If we wait until we're ready, we'll be waiting for the rest of our lives!

"If we wait until we're ready, we'll be waiting for the rest of our lives" Lemony Snicket.

Never a truer word spoken.

When I was writing my blog post yesterday something struck me. Even in that small post I had written, the topic of putting things off popped up more than once. It is also something that has come up in a number of recent conversations and it's got me thinking about why we do it.

Why do we put things off? Why do we wait? 

Ok, if we're talking about something hideous or inanely boring like washing the dishes or doing the ironing then the answer is obvious. But what if it's in relation to something we really want? Something we'd really love to do?

I wonder if it's really because we don't have the time - and by 'we' I mean 'me'! I know I want to do so many things, yet I put them off because 'I can't fit them in'. I could, of course, fit them in…I could spend less time on Facebook, or less time naval-gazing, I could make fewer Pinteresting boards, or spend less time on my phone - calling, texting, IMing… But I think the real question is...

even if i had all this extra time, would I still be making excuses not to do the things I really want to do?

I can procrastinate with the best of them, but I think this is slightly more than that. When I think about what it is I want to be doing, therein lies the problem. It's what I really really really want to be doing. If I do make time for it, and I do it, then what? It's done, it's out there. It might not work, people might think I'm rubbish. I can't take it back and I can't change what's already happened. This thought makes me scared.

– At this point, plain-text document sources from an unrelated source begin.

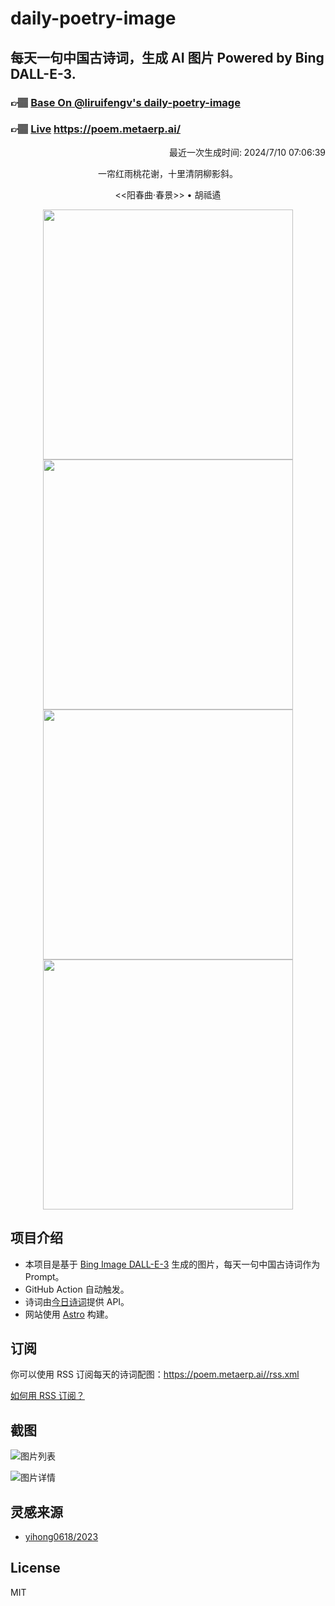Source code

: 
# daily-poetry-image

## 每天一句中国古诗词，生成 AI 图片 Powered by Bing DALL-E-3.

### 👉🏽 [Base On @liruifengv's daily-poetry-image](https://github.com/liruifengv/daily-poetry-image)

### 👉🏽 [Live](https://poem.metaerp.ai/) https://poem.metaerp.ai/

<p align="right">
  最近一次生成时间: 2024/7/10 07:06:39
</p>
<p align="center">
一帘红雨桃花谢，十里清阴柳影斜。
</p>
<p align="center">
<<阳春曲·春景>> • 胡祗遹
</p>
<p align="center">
<img src="https://tse2.mm.bing.net/th/id/OIG4.FxhvFyEB4UUj8FxRyqZl" height="400" width="400" />
<img src="https://tse1.mm.bing.net/th/id/OIG4.g_raj_tBqXXKh2afw_Qc" height="400" width="400" />
<img src="https://tse2.mm.bing.net/th/id/OIG4.ZyrcSb1y7pXLyDl5Mz5J" height="400" width="400" />
<img src="https://tse2.mm.bing.net/th/id/OIG4.IHX5yHo8hgKkFr0tbxwh" height="400" width="400" />
</p>

## 项目介绍

-   本项目是基于 [Bing Image DALL-E-3](https://www.bing.com/images/create) 生成的图片，每天一句中国古诗词作为 Prompt。
-   GitHub Action 自动触发。
-   诗词由[今日诗词](https://www.jinrishici.com/)提供 API。
-   网站使用 [Astro](https://astro.build) 构建。

## 订阅

你可以使用 RSS 订阅每天的诗词配图：https://poem.metaerp.ai//rss.xml

[如何用 RSS 订阅？](https://zhuanlan.zhihu.com/p/55026716)

## 截图

![图片列表](./screenshots/01.png)

![图片详情](./screenshots/02.png)

## 灵感来源

-   [yihong0618/2023](https://github.com/yihong0618/2023)

## License

MIT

Ok, so I've already written one book. I've had good feedback and am pleased with the whole thing. But I don't think it's amazingly brilliant enough to get out there and define me. The book I'm writing at the moment has had very good feedback, is more my style and is just …well…more me. I've gotten into the swing of it and like what I'm writing. This is scary, because it might (fingers crossed) one day actually be out there. I think this is why I've been so slack.

No more!!! We can't skirt around what makes us scared or we'll end up skirting around the edges of our lives until it's too late. Then we'll be slaves to the 'what ifs' and the 'if onlys'. Never knowing what could have been nestled there at the centre of life beyond the safe boundaries. Time to jump in with both feet. And if it doesn't work, then at least I've tried.

I'd be interested to hear what others think about this. Mostly so I can spend my time reading and replying to emails and not actually writing my book…kidding…kind of!!!